### How to complete this task:
From the data below, restate every line word for word.

Collected data
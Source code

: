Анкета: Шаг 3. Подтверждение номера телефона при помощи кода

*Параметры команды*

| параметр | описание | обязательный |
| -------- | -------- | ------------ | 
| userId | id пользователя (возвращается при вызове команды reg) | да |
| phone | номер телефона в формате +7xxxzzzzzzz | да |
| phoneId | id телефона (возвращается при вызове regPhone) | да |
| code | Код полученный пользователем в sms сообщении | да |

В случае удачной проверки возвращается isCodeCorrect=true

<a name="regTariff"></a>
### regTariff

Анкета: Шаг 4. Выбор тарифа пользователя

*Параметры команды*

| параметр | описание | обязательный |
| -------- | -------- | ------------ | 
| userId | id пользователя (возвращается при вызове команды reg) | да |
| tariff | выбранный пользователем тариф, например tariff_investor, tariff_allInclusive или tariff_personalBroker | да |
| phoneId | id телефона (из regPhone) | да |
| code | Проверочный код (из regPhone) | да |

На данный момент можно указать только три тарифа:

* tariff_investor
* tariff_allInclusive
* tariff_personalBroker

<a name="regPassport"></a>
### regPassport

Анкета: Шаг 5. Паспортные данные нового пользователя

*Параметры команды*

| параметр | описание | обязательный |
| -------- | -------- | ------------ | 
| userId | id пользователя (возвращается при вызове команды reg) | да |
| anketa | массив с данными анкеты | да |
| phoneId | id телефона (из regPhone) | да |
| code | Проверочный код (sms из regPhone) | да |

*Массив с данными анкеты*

### Solution for this task:
Source code

:Анкета: Шаг 3. Подтверждение номера телефона при помощи кода

*Параметры команды*

| параметр | описание | обязательный |
| -------- | -------- | ------------ | 
| userId | id пользователя (возвращается при вызове команды reg) | да |
| phone | номер телефона в формате +7xxxzzzzzzz | да |
| phoneId | id телефона (возвращается при вызове regPhone) | да |
| code | Код полученный пользователем в sms сообщении | да |

В случае удачной проверки возвращается isCodeCorrect=true

<a name="regTariff"></a>
### regTariff

Анкета: Шаг 4. Выбор тарифа пользователя

*Параметры команды*

| параметр | описание | обязательный |
| -------- | -------- | ------------ | 
| userId | id пользователя (возвращается при вызове команды reg) | да |
| tariff | выбранный пользователем тариф, например tariff_investor, tariff_allInclusive или tariff_personalBroker | да |
| phoneId | id телефона (из regPhone) | да |
| code | Проверочный код (из regPhone) | да |

На данный момент можно указать только три тарифа:

* tariff_investor
* tariff_allInclusive
* tariff_personalBroker

<a name="regPassport"></a>
### regPassport

Анкета: Шаг 5. Паспортные данные нового пользователя

*Параметры команды*

| параметр | описание | обязательный |
| -------- | -------- | ------------ | 
| userId | id пользователя (возвращается при вызове команды reg) | да |
| anketa | массив с данными анкеты | да |
| phoneId | id телефона (из regPhone) | да |
| code | Проверочный код (sms из regPhone) | да |

*Массив с данными анкеты*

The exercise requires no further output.